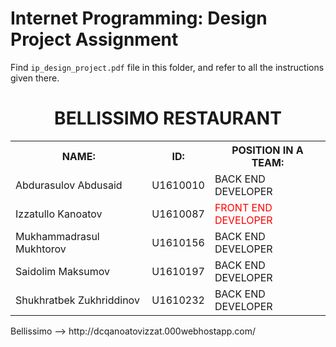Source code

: # Internet Programming: Design Project Assignment

Find `ip_design_project.pdf` file in this folder, and refer to all the instructions given there. 
<h1 style="text-align:center">BELLISSIMO RESTAURANT</h1>
<table>
  <tr><th>NAME:</th>                        <th>ID:</th>                <th>POSITION IN A TEAM:</th></tr>
  <tr><td>Abdurasulov Abdusaid</td>	    <td>U1610010</td>           <td>BACK END DEVELOPER</td></tr>
<tr><td>Izzatullo Kanoatov</td>        <td>U1610087</td>          <td style="color:red"> FRONT END DEVELOPER</td></tr>
<tr><td>Mukhammadrasul Mukhtorov</td>  <td>U1610156</td>			 <td>BACK END DEVELOPER</td></tr>
<tr><td>Saidolim Maksumov</td>	        <td>U1610197</td>			     <td>BACK END DEVELOPER</td></tr>
<tr><td>Shukhratbek Zukhriddinov</td>  <td>U1610232</td>					 <td>BACK END DEVELOPER</td></tr>
</table>
<span>Bellissimo --> http://dcqanoatovizzat.000webhostapp.com/<span>
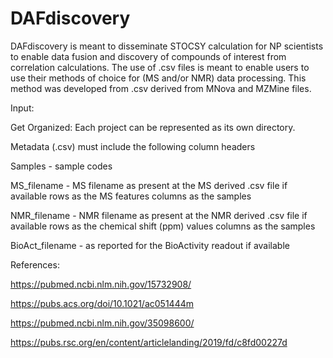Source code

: # DAFdiscovery
DAFdiscovery is meant to disseminate STOCSY calculation for NP scientists to enable data fusion and discovery of compounds of interest from correlation calculations.
The use of .csv files is meant to enable users to use their methods of choice for (MS and/or NMR) data processing. This method was developed from .csv derived from MNova and MZMine files.

Input:

Get Organized: Each project can be represented as its own directory.

Metadata (.csv) must include the following column headers

Samples - sample codes

MS_filename - MS filename as present at the MS derived .csv file if available
rows as the MS features 
columns as the samples
	
NMR_filename - NMR filename as present at the NMR derived .csv file if available 
rows as the chemical shift (ppm) values
columns as the samples
	
BioAct_filename - as reported for the BioActivity readout if available 

References:

https://pubmed.ncbi.nlm.nih.gov/15732908/

https://pubs.acs.org/doi/10.1021/ac051444m

https://pubmed.ncbi.nlm.nih.gov/35098600/

https://pubs.rsc.org/en/content/articlelanding/2019/fd/c8fd00227d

####

TASK OBJECTIVE: What lines in the entries above include the string "pubmed"? Return each one.

EXERCISE SOLUTION:
https://pubmed.ncbi.nlm.nih.gov/15732908/
https://pubmed.ncbi.nlm.nih.gov/35098600/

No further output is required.